Chris O’Brien: Jobs and practices that reflect a truly online newsroom
Chris O’Brien is business columnist for the San Jose Mercury-News and is wrapping up The Next Newsroom Project. While working on that project, Chris frequently offered insightful comments about news organizations and how their practices and attitudes must change if they want to thrive online. So I’ve asked Chris to write an occasional guest post for this blog and I’m please to offer the first one today. Here’s Chris:
Thanks to Michele for inviting me to join the discussion here. I hope some of the lessons I’ve learned, and continue to learn, at The Next Newsroom Project will be valuable to this community.
In getting started here, I wanted to pick up on a thread that Michele has been talking about lately involving the relationship between print and online in the newsrooms. I couldn’t agree more with her sentiment that it’s time to “shove the print newspaper off center stage.” While I think print will have a long future, it needs to be one of many platforms, rather than the primary one. Digital is the future, and it’s well past time for newsrooms to be thinking online first.
But here’s the next question: What does being an online first newsroom actually mean? It seems that everyone now claims their newsroom is online first. In reality, for most newsrooms that means they post their content online first. Otherwise, it’s business as usual. The newsroom, the conversations, the planning, the jobs, and the culture are all still organized around a legacy designed to create the print edition of the paper.
Being online first requires far more change. If you’re wondering whether your newsroom is online first, ask yourself how you measure up against the following criteria:
Planning and Workflow: Are the morning budget meetings and planning decisions still being driven by the need to create centerpieces and fill this section or that section? Are your critiques still driven by hanging the morning paper on the wall and discussing story placement? If these are the central conversations that are driving newsroom planning, then you’re not online first.
Instead, the discussions about content creation should start with the subject and then explore whether to tell that with text, audio, video, or some data product. The critiques should be a continual process throughout the day of evaluating traffic, comments, and updates. There should be a team dedicated to taking all this content and turning it into a print version, but they shouldn’t be driving the process.
Deadlines: If someone asks when deadlines are, do you still say 5 p.m.? Time to turn that on its head. For most folks, their Web traffic peaks around 9 a.m. or so, when their community wanders into work, powers on their computers, and browse the news before getting on with their day. What they find on your Web site has to be more than the articles your staff filed the previous afternoon. To change that, there needs to be a big push early in the morning to get more folks in creating fresh stuff and then updating throughout the day. According this post from Shannon Bowen, an online journalist at the Wilmington Star in North Carolina, the newsroom there has adopted the mentality of an afternoon paper, requiring the bulk of the staff to be in early and file in the morning by 11 a.m. It’s a good start. But it needs to be even earlier to hit that traffic peak, which means getting more folks in even earlier.

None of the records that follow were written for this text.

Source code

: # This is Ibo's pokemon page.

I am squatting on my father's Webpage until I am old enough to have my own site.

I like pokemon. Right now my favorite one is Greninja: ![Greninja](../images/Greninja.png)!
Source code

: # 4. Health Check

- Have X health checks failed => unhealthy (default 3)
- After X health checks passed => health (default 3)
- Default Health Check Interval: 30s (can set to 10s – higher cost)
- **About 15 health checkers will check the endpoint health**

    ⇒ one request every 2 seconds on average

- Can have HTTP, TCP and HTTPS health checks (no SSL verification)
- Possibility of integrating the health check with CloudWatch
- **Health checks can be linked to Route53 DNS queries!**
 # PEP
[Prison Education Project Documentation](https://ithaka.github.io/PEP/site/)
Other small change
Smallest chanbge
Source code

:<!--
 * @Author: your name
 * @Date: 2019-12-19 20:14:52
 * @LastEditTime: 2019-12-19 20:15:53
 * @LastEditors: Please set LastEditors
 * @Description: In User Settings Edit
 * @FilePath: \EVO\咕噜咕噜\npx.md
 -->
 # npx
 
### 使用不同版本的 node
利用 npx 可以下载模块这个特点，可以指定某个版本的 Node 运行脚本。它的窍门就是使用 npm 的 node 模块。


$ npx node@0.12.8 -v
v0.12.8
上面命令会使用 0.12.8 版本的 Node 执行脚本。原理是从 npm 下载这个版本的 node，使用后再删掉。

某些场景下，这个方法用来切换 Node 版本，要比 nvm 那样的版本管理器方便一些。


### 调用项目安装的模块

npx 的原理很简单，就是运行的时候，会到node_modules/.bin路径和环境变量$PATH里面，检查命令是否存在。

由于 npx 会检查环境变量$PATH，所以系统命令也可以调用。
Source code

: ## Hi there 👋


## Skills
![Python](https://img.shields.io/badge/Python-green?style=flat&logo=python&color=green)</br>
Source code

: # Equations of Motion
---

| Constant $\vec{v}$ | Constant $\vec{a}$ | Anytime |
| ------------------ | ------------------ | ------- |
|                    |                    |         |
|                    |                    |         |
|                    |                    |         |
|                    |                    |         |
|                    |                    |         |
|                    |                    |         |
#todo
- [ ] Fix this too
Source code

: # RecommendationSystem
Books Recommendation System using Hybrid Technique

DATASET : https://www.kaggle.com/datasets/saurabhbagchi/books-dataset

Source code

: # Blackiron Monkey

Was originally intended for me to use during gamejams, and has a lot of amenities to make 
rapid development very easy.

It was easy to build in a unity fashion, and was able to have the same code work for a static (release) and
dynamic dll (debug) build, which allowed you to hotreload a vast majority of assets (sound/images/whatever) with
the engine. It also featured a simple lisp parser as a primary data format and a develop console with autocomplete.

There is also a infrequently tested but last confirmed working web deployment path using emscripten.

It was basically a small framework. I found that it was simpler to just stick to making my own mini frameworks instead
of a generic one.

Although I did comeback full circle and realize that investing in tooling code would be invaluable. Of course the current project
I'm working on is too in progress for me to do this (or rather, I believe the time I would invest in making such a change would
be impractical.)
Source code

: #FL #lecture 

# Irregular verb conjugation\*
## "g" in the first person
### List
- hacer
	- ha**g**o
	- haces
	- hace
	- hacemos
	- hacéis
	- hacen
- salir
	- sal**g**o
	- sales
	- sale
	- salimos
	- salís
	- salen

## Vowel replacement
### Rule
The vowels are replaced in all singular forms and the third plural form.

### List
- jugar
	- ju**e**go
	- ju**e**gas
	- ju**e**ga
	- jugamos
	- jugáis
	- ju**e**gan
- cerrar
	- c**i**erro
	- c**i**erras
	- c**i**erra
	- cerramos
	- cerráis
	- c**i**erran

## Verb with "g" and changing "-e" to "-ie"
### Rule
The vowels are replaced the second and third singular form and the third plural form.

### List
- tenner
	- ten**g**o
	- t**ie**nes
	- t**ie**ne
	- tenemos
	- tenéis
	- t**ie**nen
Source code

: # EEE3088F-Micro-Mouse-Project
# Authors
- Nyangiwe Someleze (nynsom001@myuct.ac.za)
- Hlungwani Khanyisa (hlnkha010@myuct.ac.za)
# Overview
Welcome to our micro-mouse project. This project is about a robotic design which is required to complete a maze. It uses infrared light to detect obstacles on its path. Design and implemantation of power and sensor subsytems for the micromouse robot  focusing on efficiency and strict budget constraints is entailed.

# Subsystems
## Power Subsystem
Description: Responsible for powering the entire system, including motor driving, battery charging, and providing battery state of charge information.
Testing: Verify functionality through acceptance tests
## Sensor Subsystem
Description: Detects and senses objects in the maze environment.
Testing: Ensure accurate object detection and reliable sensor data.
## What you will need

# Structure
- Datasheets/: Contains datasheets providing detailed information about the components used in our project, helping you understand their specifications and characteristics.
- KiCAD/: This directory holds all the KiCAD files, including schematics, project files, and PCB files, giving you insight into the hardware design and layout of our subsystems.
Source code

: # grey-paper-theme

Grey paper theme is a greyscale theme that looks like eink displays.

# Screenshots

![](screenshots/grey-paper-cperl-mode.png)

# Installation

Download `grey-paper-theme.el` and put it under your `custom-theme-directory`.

Jobs: Are the type of jobs in the newsroom much different than they were 10 years ago? If you’re an online first newsroom, they should be. To optimize the online experience, it takes a whole different set of jobs. Get a community manager to moderate comments, solicit the best contributions from community members, and generate a lot of conversation. Get a multimedia editor who can really build the audio and video contributions from the whole staff. Get a couple of programmer journalists in the newsroom to build everything from news widgets to Flash presentations to data-rich products like this Campaign Tracker that The Washington Post created for the recent election season. These types of information products are great journalism and they fit the way people like to consume information online by allowing them to click around and discover things.
And remember that it’s not about getting folks to come to your Web site. You have to get your content out into other people’s networks. Get a network manager whose role is to promote content using social media tools like Twitter and Facebook, building relationships with bloggers, and in general thinking past the Web site and finding ways to get content into streams where the potential audience resides.
Linking: Are journalists able to create links in the stories they file? Does your content management system even allow reporters to create links? If not, it’s time to get a new content management system. And looking at this from the other end, can the audience link to your content? Are your archives free? This seems to be a harder change for many newsrooms, which in some cases have contracts with third parties to operate paid archives. Even worse, many news sites intentionally break their links every few days in order to drive folks to these paid archives. Which means that essentially they’re not letting other people link to their content.
I’ll end with this thought: In truth, we all should be thinking about moving toward multiplatform newsrooms: print, radio, online, mobile. Wherever your community is, you need to be there. And be prepared to embrace new platforms that are bound to emerge over time.
But first things first. Let’s get the transition to online right, and then go from there. These are my criteria. What are your criteria for an online newsroom? And are there any newsrooms out there that folks believe have really, truly become online first?